Camp B: “Well, yes, but… they were dating/she wore heels and a short skirt/she was provocative/she was drunk/they were making out/she followed him into the bedroom/she knew what she was walking into/she knew the risk - or at least she should’ve known it. If she didn’t go back to his/her place/hotel room with him, none of this would’ve happened.
Camp A: “This is bullshit. This is victim blaming. It doesn’t matter that she did any of those things. None of this absolves him of blame. Rape is always wrong regardless of what she did.”
<Camp A and Camp B start yelling at each other>
Camp A puts all blame on the rapist. Camp B partially absolves the rapist of blame and also put some blame on the victim.
Arguably, there’s also a very small and radical Camp C - religious fundamentalists, armchair evolutionary psychologists1 and Louis Theroux documentary-grade online masculinity influencers like Roosh V - who might mutter something about rape being part of male or human nature and our evolutionary past, or say that the woman’s behavior leading up to the rape proves her consent.
According to the radical Camp C, the date rape is absolutely the woman’s fault.
Which camp is right? My answer is: neither of them.
Women Are Wonderful
First off, the usual judgements of the rape situation are biased with two common cognitive biases: the Virtuous Victim effect and the Women Are Wonderful effect.

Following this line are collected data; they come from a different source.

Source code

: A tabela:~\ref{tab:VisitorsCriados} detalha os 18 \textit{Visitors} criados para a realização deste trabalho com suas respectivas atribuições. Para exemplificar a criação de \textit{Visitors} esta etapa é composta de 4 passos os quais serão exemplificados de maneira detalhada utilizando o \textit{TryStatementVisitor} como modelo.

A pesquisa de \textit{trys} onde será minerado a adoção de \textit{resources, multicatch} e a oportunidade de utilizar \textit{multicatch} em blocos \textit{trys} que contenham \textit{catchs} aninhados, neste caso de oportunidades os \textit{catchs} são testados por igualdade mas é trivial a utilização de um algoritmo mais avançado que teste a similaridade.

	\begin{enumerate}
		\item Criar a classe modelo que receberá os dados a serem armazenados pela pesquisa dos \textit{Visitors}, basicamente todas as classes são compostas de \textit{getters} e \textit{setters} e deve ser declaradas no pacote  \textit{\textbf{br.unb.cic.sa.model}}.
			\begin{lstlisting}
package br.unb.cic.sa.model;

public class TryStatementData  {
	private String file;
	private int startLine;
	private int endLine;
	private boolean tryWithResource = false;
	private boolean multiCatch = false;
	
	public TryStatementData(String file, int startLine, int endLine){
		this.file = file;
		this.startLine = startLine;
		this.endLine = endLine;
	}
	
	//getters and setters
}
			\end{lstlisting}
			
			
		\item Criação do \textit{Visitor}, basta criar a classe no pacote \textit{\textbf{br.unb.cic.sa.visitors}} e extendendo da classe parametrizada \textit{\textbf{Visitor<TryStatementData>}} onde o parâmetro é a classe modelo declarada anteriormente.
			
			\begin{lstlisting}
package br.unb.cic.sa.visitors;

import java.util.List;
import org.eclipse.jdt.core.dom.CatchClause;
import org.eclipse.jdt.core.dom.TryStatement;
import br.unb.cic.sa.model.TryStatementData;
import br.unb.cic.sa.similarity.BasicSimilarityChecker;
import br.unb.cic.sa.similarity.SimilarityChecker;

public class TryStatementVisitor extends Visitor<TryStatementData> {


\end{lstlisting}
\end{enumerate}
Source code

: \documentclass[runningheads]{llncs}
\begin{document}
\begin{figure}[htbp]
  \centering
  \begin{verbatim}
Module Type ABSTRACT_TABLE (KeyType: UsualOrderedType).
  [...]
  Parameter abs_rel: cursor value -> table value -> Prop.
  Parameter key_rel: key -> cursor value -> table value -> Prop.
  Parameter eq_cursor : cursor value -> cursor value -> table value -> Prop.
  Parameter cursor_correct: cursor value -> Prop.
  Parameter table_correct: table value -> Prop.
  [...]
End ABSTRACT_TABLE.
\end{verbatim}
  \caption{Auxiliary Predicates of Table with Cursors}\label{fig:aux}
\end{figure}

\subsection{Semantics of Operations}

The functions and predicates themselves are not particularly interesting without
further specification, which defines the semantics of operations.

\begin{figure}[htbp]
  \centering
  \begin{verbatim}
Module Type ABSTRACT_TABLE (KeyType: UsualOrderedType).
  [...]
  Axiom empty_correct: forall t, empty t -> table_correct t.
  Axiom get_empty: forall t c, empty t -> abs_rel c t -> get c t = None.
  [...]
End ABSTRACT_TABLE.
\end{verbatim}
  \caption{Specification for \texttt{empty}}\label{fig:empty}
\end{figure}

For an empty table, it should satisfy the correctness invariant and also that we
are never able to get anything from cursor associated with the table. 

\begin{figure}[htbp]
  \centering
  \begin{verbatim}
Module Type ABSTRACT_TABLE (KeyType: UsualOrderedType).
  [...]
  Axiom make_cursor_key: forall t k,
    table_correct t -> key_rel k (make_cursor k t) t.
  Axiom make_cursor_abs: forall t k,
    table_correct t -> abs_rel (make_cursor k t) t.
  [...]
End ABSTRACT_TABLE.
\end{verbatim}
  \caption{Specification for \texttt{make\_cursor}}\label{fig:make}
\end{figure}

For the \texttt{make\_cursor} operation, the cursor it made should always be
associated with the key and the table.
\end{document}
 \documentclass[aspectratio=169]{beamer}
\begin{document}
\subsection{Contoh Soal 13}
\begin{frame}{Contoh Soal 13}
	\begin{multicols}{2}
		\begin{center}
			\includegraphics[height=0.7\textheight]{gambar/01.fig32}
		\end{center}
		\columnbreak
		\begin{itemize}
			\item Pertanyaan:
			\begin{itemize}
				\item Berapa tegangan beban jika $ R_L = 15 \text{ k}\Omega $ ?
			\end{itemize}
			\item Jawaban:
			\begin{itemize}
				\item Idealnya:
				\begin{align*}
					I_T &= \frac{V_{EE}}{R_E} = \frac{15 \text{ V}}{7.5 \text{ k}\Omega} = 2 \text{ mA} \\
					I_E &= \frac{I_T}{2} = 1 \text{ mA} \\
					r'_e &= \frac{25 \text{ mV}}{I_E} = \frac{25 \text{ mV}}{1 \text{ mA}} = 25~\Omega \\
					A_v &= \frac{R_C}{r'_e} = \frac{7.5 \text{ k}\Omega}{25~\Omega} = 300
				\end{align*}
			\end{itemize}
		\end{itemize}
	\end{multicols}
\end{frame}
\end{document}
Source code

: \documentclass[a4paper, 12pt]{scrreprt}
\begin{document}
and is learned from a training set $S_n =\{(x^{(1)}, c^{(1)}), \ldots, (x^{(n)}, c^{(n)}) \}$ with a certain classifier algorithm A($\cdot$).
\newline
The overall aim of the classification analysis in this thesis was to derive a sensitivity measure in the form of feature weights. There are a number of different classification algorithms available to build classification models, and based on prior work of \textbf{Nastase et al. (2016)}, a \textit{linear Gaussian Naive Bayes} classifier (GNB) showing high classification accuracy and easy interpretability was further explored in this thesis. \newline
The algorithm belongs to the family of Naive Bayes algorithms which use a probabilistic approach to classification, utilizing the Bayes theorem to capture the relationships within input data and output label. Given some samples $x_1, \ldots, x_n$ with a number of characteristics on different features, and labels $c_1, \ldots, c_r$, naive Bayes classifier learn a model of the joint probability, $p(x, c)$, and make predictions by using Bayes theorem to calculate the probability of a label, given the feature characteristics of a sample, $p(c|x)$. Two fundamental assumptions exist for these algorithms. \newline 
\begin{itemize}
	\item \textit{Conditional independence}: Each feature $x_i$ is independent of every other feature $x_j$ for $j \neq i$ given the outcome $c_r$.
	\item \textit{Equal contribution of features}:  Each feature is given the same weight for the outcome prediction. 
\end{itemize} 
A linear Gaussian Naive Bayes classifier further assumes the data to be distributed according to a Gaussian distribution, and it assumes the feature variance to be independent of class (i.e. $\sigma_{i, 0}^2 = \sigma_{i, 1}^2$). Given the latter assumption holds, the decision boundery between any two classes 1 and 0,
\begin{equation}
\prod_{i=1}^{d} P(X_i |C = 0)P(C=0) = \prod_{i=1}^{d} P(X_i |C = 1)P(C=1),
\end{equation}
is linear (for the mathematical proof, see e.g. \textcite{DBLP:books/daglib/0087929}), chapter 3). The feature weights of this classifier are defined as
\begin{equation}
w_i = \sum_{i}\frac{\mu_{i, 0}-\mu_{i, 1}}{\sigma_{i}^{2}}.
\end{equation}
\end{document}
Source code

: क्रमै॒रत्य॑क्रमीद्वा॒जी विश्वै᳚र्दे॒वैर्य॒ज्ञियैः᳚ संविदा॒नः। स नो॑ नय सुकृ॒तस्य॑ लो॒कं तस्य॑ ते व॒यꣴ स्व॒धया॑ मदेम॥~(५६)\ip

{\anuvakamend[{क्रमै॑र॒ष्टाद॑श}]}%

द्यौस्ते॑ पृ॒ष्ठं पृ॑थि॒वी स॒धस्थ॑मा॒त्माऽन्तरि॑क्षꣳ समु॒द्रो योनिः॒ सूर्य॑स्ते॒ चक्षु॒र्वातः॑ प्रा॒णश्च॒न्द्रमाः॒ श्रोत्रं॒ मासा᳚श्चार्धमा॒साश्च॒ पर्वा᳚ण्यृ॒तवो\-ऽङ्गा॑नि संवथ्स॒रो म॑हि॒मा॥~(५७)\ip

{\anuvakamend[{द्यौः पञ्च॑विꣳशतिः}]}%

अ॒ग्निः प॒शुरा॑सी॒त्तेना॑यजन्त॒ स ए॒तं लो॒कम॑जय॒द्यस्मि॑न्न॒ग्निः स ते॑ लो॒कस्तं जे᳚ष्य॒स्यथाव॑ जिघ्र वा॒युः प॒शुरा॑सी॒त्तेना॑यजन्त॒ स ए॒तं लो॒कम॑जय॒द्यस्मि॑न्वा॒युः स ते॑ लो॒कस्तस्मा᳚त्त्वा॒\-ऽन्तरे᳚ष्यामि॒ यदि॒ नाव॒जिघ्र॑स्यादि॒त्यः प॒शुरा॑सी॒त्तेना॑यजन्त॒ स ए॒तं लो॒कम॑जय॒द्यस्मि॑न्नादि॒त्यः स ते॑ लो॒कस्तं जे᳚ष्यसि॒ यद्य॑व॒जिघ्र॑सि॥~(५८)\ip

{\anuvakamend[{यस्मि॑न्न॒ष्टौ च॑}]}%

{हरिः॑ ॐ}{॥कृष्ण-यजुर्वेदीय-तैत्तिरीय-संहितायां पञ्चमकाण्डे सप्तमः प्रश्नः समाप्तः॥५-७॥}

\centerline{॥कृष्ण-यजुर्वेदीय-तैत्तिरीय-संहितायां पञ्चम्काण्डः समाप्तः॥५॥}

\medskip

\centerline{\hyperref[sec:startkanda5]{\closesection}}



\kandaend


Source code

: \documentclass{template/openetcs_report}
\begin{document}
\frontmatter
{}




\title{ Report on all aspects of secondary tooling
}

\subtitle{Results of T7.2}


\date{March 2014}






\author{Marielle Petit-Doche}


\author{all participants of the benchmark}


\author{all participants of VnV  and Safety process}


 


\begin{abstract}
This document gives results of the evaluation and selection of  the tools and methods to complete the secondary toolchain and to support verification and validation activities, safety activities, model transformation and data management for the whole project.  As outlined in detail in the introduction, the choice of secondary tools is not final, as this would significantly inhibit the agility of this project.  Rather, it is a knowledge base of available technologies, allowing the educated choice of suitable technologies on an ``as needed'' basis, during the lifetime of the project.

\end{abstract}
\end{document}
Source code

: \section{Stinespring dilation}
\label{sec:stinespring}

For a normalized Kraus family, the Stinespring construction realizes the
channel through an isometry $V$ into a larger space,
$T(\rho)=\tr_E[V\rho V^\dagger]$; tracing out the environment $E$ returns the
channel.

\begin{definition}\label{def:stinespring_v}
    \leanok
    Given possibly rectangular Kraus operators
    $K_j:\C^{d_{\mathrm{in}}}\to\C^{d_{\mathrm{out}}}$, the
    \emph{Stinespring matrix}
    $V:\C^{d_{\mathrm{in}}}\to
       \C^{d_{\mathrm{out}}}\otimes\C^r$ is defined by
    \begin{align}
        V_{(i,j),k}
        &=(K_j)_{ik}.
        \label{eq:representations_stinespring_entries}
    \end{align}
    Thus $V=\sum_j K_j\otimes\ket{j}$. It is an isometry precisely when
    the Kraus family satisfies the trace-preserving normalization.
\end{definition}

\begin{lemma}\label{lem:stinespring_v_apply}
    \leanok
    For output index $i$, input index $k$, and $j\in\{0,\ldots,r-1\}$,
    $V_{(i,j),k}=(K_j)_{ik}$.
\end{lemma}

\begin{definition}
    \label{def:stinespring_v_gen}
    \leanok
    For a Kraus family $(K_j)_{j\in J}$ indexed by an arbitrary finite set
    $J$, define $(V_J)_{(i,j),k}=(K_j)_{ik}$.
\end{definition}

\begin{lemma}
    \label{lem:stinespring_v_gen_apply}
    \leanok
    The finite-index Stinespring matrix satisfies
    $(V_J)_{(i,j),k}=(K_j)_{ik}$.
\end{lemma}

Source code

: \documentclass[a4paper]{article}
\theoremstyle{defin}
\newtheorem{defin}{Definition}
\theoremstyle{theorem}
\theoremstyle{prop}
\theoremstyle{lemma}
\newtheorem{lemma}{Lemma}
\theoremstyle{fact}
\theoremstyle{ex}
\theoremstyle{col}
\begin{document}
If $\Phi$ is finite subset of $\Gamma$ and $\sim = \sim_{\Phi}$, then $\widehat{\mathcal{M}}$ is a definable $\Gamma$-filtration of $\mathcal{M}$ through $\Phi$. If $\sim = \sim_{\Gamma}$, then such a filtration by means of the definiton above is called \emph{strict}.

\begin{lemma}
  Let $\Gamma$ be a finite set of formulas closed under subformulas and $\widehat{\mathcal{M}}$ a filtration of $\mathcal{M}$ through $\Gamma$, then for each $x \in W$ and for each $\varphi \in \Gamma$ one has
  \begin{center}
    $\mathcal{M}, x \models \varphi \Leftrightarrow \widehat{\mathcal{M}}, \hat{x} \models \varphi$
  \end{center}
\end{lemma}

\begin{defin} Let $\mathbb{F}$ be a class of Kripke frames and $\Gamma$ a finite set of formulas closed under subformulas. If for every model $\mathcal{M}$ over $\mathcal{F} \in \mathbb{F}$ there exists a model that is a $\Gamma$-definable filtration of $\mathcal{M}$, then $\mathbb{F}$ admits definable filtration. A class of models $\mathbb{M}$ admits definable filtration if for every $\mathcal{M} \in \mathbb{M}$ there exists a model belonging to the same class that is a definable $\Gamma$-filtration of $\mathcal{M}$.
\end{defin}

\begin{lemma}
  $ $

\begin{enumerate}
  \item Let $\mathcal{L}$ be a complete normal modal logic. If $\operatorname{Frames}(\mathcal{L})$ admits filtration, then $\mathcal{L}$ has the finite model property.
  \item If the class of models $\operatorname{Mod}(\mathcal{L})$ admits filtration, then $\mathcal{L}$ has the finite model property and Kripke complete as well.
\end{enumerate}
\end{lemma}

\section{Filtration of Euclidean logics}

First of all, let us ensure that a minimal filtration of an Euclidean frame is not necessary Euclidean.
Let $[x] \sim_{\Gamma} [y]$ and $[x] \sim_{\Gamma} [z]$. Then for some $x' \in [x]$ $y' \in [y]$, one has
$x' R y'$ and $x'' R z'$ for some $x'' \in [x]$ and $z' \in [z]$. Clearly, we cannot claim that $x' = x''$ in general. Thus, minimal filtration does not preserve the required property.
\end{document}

Honestly I can’t think of a good thought experiment to isolate the Virtuous Victim effect, but the impact of the WAW effect can be easily shown by replacing the woman in the rape scenario with a man. Gay rape is pretty rare, so to make it more realistic we should also replace the rape with another, more common type of male violence:
(Case 2A)
A man is being violently assaulted at night on a street by a violent criminal, then dragged into a dark alley and brutally beaten up.
(Case 2B)
A man sees a violent criminal. For some reason, he walks up to him and starts shouting at him and insulting him. The violent criminal quickly becomes furious and violently beats him up.
Like with rape, the former case is pretty unambiguous. The man didn’t do anything wrong. The criminal attacked him out of the blue and he is the one to blame.
But in the latter case, I believe that there is a more even split between Camp A and Camp B. Camp A believes that all physical assault is wrong. Camp B considers the assault as an overblown, unjustified escalation in response to the man assaulting the criminal verbally.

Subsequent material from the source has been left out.